The rule [of Saint Benedict] takes me back to something early, primal, and universal. --Esther de Waal's address to the Illinois Benedictine College Community, 26 April, 1995


Lace guardians,
so patient you are.
Roseflow braiding
hospitality, simplicity, peace.
Work, study, holy leisure. Weave
of rose into lace into room which
awaits. All this time silent. All the better
to cradle, I suppose, this longing for
holiness
   of
home.



*From prompt: Freewrite as inspired by Molly McCully Brown's Transubstantiation, notice something in your environment you don't usually give much thought to, allowing yourself to be curious about it, to bless it's being here and to let emerge what you love about it. From Mindful Poetry March Gathering, March 31, 2021.

Friday, March 5, 2021

Memento Oriri (WC)

 


(Wendy Cabell, March 5, 2021, feast day of the (above) Nurturer Icon of the Mother of God. Poem spurred by Ruth Jaffre's Quarantine Write-in (Hugo House, Seattle) prompt to reflect on Octovia Butler's qoute, "All that you touch, you Change. All that you Change, Changes you. The only thing lasting is Change". Also inspired by Kayleen Asbo of Mythica's current symposium (Mary Magdalene and Holy Week: Ideas to Lead Us From Grief to Joy), as well as current engagement in Abbey of the Arts' Lent Journey with the Desert Mothers and Fathers.)


Memento Oriri*

 

         

Now I am revealing new things to you,

things hidden and unknown to you,

created just now, this very moment. 

--Isaiah 48:6 



Flow, slow go. As sowers know. 

Plants, creatures, rivers, 

no two same moments know.


See yon butterfly circle,  

each round's a new name. 

Births colors sublime, through

soft slide of shade.


Flow, slow go. As sowers know.

Plants, creatures and rivers

no two same moments know.



* As a partner thought to the Latin memento mori (remember you must die), memento oriri remembers rebirth.

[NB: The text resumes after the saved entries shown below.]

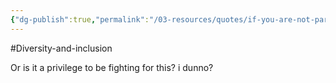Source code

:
 ```yaml
---
{"dg-publish":true,"permalink":"/03-resources/quotes/if-you-are-not-part-of-the-solution-you-are-part-of-the-problem/","noteIcon":"","created":"2024-12-22T19:08:21.269+01:00","updated":"2024-12-29T13:58:44.785+01:00"}
---
```


#Diversity-and-inclusion 

Or is it a privilege to be fighting for this? i dunno?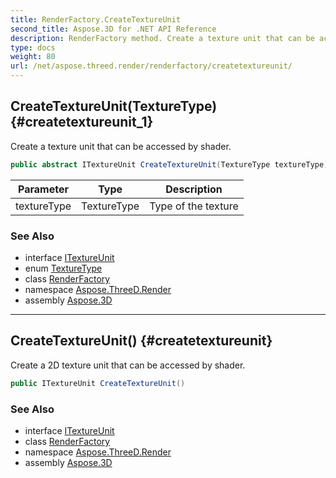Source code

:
 ```yaml
---
title: RenderFactory.CreateTextureUnit
second_title: Aspose.3D for .NET API Reference
description: RenderFactory method. Create a texture unit that can be accessed by shader
type: docs
weight: 80
url: /net/aspose.threed.render/renderfactory/createtextureunit/
---
```

## CreateTextureUnit(TextureType) {#createtextureunit_1}

Create a texture unit that can be accessed by shader.

```csharp
public abstract ITextureUnit CreateTextureUnit(TextureType textureType)
```

| Parameter | Type | Description |
| --- | --- | --- |
| textureType | TextureType | Type of the texture |

### See Also

* interface [ITextureUnit](../../itextureunit/)
* enum [TextureType](../../texturetype/)
* class [RenderFactory](../)
* namespace [Aspose.ThreeD.Render](../../renderfactory/)
* assembly [Aspose.3D](../../../)

---

## CreateTextureUnit() {#createtextureunit}

Create a 2D texture unit that can be accessed by shader.

```csharp
public ITextureUnit CreateTextureUnit()
```

### See Also

* interface [ITextureUnit](../../itextureunit/)
* class [RenderFactory](../)
* namespace [Aspose.ThreeD.Render](../../renderfactory/)
* assembly [Aspose.3D](../../../)


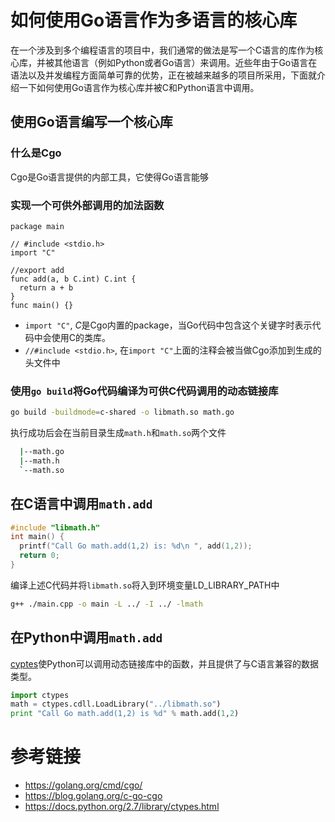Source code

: # 如何使用Go语言作为多语言的核心库
在一个涉及到多个编程语言的项目中，我们通常的做法是写一个C语言的库作为核心库，并被其他语言（例如Python或者Go语言）来调用。近些年由于Go语言在语法以及并发编程方面简单可靠的优势，正在被越来越多的项目所采用，下面就介绍一下如何使用Go语言作为核心库并被C和Python语言中调用。

## 使用Go语言编写一个核心库
### 什么是Cgo
  Cgo是Go语言提供的内部工具，它使得Go语言能够

### 实现一个可供外部调用的加法函数
  ```golang
  package main

  // #include <stdio.h>
  import "C"

  //export add
  func add(a, b C.int) C.int {
  	return a + b
  }
  func main() {}
  ```
  - `import "C"`, *C*是Cgo内置的package，当Go代码中包含这个关键字时表示代码中会使用C的类库。
  - `//#include <stdio.h>`, 在`import "C"`上面的注释会被当做Cgo添加到生成的头文件中

### 使用`go build`将Go代码编译为可供C代码调用的动态链接库
  ```bash
  go build -buildmode=c-shared -o libmath.so math.go
  ```
  执行成功后会在当前目录生成`math.h`和`math.so`两个文件
  ```bash
    |--math.go
    |--math.h
    `--math.so
  ```
## 在C语言中调用`math.add`
  ```c
  #include "libmath.h"
  int main() {
    printf("Call Go math.add(1,2) is: %d\n ", add(1,2));
    return 0;
  }
  ```
  编译上述C代码并将`libmath.so`将入到环境变量LD_LIBRARY_PATH中
  ```bash
  g++ ./main.cpp -o main -L ../ -I ../ -lmath
  ```

## 在Python中调用`math.add`
  [cyptes](https://docs.python.org/2.7/library/ctypes.html)使Python可以调用动态链接库中的函数，并且提供了与C语言兼容的数据类型。
  ```python
  import ctypes
  math = ctypes.cdll.LoadLibrary("../libmath.so")
  print "Call Go math.add(1,2) is %d" % math.add(1,2)
  ```
# 参考链接
- https://golang.org/cmd/cgo/
- https://blog.golang.org/c-go-cgo
- https://docs.python.org/2.7/library/ctypes.html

Oriri is the present active infinitive of Latin orior, which stems from the Proto-Indo-European (H)r̥-nw-‎; "to flow, move, run" (see also Middle Irish rian,  "river, way"; and others). As a verb it becomes: I rise, get up; I appear, become visible; I am born, come to exist, originate (compiled from Word Sense). 

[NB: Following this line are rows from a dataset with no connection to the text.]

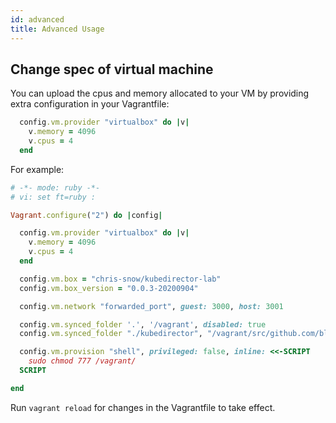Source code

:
 ```yaml
---
id: advanced
title: Advanced Usage
---
```



## Change spec of virtual machine

You can upload the cpus and memory allocated to your VM by providing extra configuration in your Vagrantfile:

```ruby
  config.vm.provider "virtualbox" do |v|
    v.memory = 4096
    v.cpus = 4
  end
```

For example:

```ruby
# -*- mode: ruby -*-
# vi: set ft=ruby :

Vagrant.configure("2") do |config|

  config.vm.provider "virtualbox" do |v|
    v.memory = 4096
    v.cpus = 4
  end

  config.vm.box = "chris-snow/kubedirector-lab"
  config.vm.box_version = "0.0.3-20200904"

  config.vm.network "forwarded_port", guest: 3000, host: 3001

  config.vm.synced_folder '.', '/vagrant', disabled: true
  config.vm.synced_folder "./kubedirector", "/vagrant/src/github.com/bluek8s/kubedirector", owner: "vagrant", group: "vagrant"

  config.vm.provision "shell", privileged: false, inline: <<-SCRIPT
    sudo chmod 777 /vagrant/
  SCRIPT

end
```

Run `vagrant reload` for changes in the Vagrantfile to take effect.

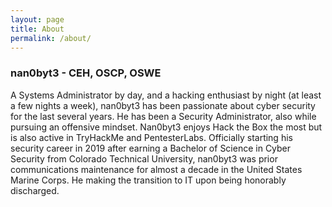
 ```yaml
---
layout: page
title: About
permalink: /about/
---
```


<h3>nan0byt3 - CEH, OSCP, OSWE</h3>
A Systems Administrator by day, and a hacking enthusiast by night (at least a few nights a week), nan0byt3 has been passionate about cyber security for the last several years. He has been a Security Administrator, also while pursuing an offensive mindset. Nan0byt3 enjoys Hack the Box the most but is also active in TryHackMe and PentesterLabs. Officially starting his security career in 2019 after earning a Bachelor of Science in Cyber Security from Colorado Technical University, nan0byt3 was prior communications maintenance for almost a decade in the United States Marine Corps. He making the transition to IT upon being honorably discharged.

<script src="https://www.hackthebox.eu/badge/25075"></script>
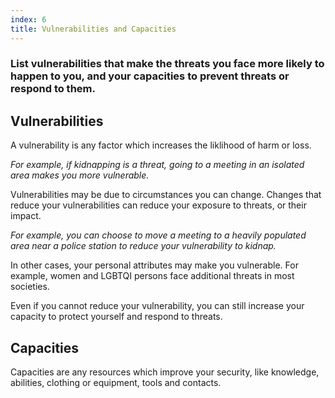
 ```yaml
---
index: 6
title: Vulnerabilities and Capacities
---
```

### List vulnerabilities that make the threats you face more likely to happen to you, and your capacities to prevent threats or respond to them. 

## Vulnerabilities

A vulnerability is any factor which increases the liklihood of harm or loss. 

*For example, if kidnapping is a threat, going to a meeting in an isolated area makes you more vulnerable.* 

Vulnerabilities may be due to circumstances you can change. Changes that reduce your vulnerabilities can reduce your exposure to threats, or their impact. 

*For example, you can choose to move a meeting to a heavily populated area near a police station to reduce your vulnerability to kidnap.* 

In other cases, your personal attributes may make you vulnerable. For example, women and LGBTQI persons face additional threats in most societies. 

Even if you cannot reduce your vulnerability, you can still increase your capacity to protect yourself and respond to threats. 

## Capacities

Capacities are any resources which improve your security, like knowledge, abilities, clothing or equipment, tools and contacts.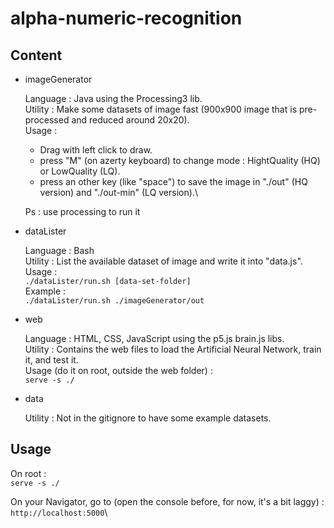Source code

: # alpha-numeric-recognition

## Content

* imageGenerator
  
  Language : Java using the Processing3 lib.\
  Utility : Make some datasets of image fast (900x900 image that is pre-processed and reduced around 20x20).\
  Usage : 
  * Drag with left click to draw.
  * press "M" (on azerty keyboard) to change mode : HightQuality (HQ) or LowQuality (LQ).
  * press an other key (like "space") to save the image in "./out" (HQ version) and "./out-min" (LQ version).\
  
  Ps : use processing to run it

* dataLister
  
  Language : Bash\
  Utility : List the available dataset of image and write it into "data.js".\
  Usage : \
  ```./dataLister/run.sh [data-set-folder]```\
  Example : \
  ```./dataLister/run.sh ./imageGenerator/out```

* web
  
  Language : HTML, CSS, JavaScript using the p5.js brain.js libs.\
  Utility : Contains the web files to load the Artificial Neural Network, train it, and test it.\
  Usage (do it on root, outside the web folder) :\
  ```serve -s ./```

* data
  
  Utility : Not in the gitignore to have some example datasets.

## Usage

On root : \
```serve -s ./```

On your Navigator, go to (open the console before, for now, it's a bit laggy) :\
```http://localhost:5000```\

*From prompt: Freewrite as inspired by Octovia Butler's quote, "All that you touch, you Change. All that you Change, Changes you. The only thing lasting is Change"; from Ruth Jaffre's Quarantine Write-in (Hugo House, Seattle). Also inspired by Kayleen Asbo of Mythica's current symposium (Mary Magdalene and Holy Week: Ideas to Lead Us From Grief to Joy), as well as current engagement in Abbey of the Arts' Lent Journey with the Desert Mothers and Fathers.